Nous faisons corps avec l’eau. Nous accueillons tout le plaisir qu’elle peut nous donner et toute la vulnérabilité et toute l’authenticité auxquelles elle nous attire. Nous observons le trouble qu’elle crée en nous et nous l’acceptons à canaux ouverts. Nous marchons sous l’orage, nous prenons des bains de minuit, nous pissons dehors, nous admirons les étendues d’eau de l’extérieur ou de l’intérieur, nous jouissons de tous les états aqueux, nous nous tenons droites dans notre aquosité.
Nous sommes des amantes de bord de piscine, des pleureuses, des jaillissantes, des oracles aqueuses, des urophiles, des sourcières, des travailleureuses du sexe, des guérisseureuses, des exhibitionnistes, des artistes, des éducateurices sexuelles, des méditantes, […].
Même si nous ne le savons pas encore, nous travaillons à définir les frontières de l’hydrosexualité, à partir de nos expériences, nos recherches, nos explorations, nos sensations, nos expérimentations, nos rêves et nos visions.
Nous ne nous battons pas. Nous pensons que ce serait donner trop d’importance à ce qui ne nous sert pas. À la place, nous tenons des espaces aqueux, temporaires ou permanents, dans nos chez-nous, nos ateliers, nos parcs, nos corps d’eau, nos points d’eau ; à la source ou dans le flot. Nous y accueillons celleux qui ont besoin d’écoute, de soin, et de voir les choses d’un autre œil. Un œil neuf, intuitif, curieux, maladroit, étrange, puissant. Un œil — leur œil — qui voit les utopies que nous créons, et qui comprend que nous sommes des gouttes, et que nous formons des mares, des lacs, des mers où nous pouvons être nous-mêmes sans nous en excuser. Nous sommes des océans en acte.
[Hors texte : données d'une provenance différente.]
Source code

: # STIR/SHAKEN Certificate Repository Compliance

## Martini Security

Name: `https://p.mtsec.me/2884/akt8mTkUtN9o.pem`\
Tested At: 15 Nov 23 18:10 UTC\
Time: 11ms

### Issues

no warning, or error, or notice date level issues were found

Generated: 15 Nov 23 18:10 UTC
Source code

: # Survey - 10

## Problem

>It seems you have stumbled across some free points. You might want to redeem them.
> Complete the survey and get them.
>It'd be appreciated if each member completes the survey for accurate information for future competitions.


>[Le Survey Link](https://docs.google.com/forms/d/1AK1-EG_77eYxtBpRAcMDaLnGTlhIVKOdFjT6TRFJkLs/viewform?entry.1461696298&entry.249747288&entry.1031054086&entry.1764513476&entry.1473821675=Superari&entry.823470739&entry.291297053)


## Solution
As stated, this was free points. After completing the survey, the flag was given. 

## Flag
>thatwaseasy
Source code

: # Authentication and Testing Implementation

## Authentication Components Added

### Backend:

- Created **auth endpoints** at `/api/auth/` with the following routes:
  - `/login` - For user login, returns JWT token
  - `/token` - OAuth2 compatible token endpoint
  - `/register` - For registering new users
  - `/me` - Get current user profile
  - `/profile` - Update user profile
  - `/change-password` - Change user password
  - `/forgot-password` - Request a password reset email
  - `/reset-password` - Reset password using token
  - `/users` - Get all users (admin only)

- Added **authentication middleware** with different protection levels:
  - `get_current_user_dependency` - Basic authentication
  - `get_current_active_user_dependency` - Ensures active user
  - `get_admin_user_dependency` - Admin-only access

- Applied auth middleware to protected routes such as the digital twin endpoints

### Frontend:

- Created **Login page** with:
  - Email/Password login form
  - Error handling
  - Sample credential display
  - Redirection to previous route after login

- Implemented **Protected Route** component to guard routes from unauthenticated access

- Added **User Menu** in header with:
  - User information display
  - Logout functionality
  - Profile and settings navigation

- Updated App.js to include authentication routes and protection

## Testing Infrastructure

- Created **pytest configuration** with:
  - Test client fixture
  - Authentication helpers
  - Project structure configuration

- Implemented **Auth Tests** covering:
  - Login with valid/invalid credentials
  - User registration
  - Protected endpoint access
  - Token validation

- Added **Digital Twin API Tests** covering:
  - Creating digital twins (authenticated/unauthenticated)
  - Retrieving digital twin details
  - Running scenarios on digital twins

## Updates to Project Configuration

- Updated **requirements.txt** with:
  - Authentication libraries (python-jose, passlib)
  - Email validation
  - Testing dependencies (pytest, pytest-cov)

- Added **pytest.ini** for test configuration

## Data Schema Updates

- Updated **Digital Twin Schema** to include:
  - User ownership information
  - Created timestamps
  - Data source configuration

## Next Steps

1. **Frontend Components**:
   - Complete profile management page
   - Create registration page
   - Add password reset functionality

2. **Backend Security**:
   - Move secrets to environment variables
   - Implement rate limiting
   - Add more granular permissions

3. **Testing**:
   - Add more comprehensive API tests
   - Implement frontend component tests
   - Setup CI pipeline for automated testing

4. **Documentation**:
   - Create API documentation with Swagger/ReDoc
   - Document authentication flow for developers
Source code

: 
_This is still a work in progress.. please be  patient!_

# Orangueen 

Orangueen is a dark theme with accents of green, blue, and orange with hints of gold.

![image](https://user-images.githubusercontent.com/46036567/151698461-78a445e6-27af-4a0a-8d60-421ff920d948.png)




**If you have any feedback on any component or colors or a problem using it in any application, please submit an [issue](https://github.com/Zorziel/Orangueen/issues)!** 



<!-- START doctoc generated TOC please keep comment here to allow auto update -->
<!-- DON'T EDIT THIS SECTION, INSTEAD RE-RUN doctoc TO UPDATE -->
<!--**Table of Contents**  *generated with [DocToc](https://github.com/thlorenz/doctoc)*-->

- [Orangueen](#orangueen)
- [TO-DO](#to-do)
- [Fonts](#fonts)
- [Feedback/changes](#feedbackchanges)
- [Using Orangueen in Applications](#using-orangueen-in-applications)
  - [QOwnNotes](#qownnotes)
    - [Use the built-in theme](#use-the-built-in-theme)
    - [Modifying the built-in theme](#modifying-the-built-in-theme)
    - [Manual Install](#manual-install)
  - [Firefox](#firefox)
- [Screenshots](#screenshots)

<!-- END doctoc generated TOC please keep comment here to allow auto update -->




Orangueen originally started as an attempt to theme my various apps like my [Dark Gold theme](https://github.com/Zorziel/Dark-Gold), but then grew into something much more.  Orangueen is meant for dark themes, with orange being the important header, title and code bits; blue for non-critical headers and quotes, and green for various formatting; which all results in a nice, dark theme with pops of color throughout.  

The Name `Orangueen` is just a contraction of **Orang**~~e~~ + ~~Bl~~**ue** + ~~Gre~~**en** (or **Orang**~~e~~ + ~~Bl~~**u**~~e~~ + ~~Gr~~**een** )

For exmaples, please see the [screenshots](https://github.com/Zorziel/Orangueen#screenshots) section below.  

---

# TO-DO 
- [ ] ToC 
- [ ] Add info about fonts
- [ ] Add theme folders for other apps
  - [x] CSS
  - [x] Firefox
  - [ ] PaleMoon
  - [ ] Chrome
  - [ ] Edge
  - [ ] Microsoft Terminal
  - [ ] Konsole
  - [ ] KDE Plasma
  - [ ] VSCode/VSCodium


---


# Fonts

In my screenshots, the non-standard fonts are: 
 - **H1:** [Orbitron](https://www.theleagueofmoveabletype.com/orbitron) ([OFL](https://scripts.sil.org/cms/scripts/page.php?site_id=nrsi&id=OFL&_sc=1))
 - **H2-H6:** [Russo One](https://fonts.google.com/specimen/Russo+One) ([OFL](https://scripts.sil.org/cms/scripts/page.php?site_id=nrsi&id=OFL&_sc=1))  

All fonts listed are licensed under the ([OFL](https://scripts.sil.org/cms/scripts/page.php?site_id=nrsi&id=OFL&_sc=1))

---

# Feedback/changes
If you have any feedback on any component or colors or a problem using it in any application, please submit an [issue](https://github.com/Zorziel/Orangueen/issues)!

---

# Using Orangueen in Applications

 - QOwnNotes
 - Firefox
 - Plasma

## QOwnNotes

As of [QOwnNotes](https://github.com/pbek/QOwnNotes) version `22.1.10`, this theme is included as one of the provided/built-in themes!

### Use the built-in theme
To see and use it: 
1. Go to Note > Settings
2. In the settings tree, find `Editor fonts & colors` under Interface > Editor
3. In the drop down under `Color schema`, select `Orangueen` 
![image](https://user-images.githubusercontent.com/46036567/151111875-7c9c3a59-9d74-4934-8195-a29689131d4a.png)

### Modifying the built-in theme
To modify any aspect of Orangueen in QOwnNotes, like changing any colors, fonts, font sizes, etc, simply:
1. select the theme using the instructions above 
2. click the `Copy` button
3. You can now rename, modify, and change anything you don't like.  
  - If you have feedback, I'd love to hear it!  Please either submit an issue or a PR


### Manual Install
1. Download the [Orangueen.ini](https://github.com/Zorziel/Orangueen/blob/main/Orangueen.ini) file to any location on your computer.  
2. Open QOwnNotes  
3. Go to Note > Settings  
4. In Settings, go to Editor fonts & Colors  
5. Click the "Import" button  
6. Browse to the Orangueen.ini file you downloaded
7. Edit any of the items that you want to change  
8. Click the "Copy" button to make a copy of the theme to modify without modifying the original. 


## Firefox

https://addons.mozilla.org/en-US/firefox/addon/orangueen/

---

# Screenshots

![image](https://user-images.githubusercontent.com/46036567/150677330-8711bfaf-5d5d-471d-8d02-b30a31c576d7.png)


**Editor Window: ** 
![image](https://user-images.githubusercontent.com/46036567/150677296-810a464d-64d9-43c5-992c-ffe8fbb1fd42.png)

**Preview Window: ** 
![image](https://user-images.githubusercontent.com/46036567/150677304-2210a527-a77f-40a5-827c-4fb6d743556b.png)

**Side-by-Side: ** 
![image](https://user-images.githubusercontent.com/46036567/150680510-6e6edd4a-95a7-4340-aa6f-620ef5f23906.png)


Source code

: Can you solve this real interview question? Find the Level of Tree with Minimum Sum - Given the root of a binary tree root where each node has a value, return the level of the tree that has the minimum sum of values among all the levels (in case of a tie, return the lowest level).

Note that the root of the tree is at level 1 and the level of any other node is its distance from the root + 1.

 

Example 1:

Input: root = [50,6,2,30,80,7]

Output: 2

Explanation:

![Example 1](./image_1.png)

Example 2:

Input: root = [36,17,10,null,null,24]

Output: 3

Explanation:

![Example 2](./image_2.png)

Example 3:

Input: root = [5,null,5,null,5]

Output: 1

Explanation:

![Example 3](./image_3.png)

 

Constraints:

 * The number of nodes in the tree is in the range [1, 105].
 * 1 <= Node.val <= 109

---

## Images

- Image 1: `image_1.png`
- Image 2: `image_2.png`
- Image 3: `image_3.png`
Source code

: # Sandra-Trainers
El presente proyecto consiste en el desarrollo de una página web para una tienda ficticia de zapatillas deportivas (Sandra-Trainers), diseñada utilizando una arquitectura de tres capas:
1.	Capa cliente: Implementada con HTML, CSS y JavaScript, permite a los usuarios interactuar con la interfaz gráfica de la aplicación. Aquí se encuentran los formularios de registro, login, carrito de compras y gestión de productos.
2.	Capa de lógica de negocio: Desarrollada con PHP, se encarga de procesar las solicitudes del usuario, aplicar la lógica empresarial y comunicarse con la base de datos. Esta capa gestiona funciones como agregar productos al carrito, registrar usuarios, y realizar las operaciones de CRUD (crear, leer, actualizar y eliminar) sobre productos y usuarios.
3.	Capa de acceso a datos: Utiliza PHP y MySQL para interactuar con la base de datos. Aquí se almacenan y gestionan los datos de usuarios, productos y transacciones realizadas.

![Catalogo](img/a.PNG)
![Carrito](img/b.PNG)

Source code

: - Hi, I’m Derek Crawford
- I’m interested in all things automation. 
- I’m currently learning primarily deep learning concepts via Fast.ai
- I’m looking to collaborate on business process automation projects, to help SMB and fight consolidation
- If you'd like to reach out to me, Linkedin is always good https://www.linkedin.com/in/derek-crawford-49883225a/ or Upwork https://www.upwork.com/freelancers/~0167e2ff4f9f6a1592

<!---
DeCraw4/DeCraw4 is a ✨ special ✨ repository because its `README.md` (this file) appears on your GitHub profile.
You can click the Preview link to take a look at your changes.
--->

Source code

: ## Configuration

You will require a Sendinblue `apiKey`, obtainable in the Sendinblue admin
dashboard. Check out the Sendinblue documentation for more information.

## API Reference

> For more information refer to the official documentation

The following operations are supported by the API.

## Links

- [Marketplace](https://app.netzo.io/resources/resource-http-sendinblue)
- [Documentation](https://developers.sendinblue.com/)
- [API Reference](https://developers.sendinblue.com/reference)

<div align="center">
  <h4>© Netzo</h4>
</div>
L’hydro-sexualité est notre identité. Nous revendiquons l’exploration hydro-sexuelle du monde comme une exploration poétique et politique. Nous nous extrayons des binarités de genre et de la différenciation sexuelle pour revendiquer notre fluidité. Nous reterritorialisons notre désir et notre plaisir à travers l’érotisme aqueux, et nous nous ancrons dans le pouvoir qu’il nous donne. Notre corps d’eau entier est érogène. Nous profitons des qualités transformatives de l’eau pour fluer et refluer à l’intérieur de nous- mêmes et à l’intérieur des autres. Nous exultons de joies somatiques, d’art et d’amour.
Nous honorons l’eau primitive, la même eau qui coule en nous et autour de nous depuis des milliards d’années. Nous la chérissons, et toutes en conscience de son pouvoir et du notre, nous avançons vers la guérison.